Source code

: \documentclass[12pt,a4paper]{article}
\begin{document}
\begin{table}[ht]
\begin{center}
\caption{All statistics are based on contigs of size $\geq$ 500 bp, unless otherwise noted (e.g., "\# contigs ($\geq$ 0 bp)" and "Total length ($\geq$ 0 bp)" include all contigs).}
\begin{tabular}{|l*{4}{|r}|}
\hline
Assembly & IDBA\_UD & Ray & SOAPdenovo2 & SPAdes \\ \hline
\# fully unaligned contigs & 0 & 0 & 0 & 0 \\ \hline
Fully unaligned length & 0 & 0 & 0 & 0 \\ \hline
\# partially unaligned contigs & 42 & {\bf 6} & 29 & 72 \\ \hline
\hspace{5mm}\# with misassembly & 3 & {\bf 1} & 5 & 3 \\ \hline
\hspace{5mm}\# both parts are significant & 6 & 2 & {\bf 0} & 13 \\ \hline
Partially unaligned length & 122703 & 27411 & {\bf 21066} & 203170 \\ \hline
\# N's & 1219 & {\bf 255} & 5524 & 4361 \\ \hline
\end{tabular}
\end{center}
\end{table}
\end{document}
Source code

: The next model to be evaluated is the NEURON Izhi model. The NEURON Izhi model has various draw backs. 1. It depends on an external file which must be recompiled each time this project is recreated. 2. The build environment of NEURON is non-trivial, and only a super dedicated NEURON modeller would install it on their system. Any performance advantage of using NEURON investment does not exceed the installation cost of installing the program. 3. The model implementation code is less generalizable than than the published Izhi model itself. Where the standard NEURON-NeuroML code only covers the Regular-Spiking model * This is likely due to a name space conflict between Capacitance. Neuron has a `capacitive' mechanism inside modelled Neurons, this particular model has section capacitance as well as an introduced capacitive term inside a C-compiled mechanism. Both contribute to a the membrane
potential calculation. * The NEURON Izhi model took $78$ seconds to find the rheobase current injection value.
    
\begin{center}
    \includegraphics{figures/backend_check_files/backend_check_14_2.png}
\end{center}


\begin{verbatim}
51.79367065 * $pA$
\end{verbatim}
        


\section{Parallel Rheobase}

****************

■ **ACTIVITY**: If the word "length" is on a line above, return that line.

■ **EXERCISE SOLUTION**:
\caption{All statistics are based on contigs of size $\geq$ 500 bp, unless otherwise noted (e.g., "\# contigs ($\geq$ 0 bp)" and "Total length ($\geq$ 0 bp)" include all contigs).}
Fully unaligned length & 0 & 0 & 0 & 0 \\ \hline
Partially unaligned length & 122703 & 27411 & {\bf 21066} & 203170 \\ \hline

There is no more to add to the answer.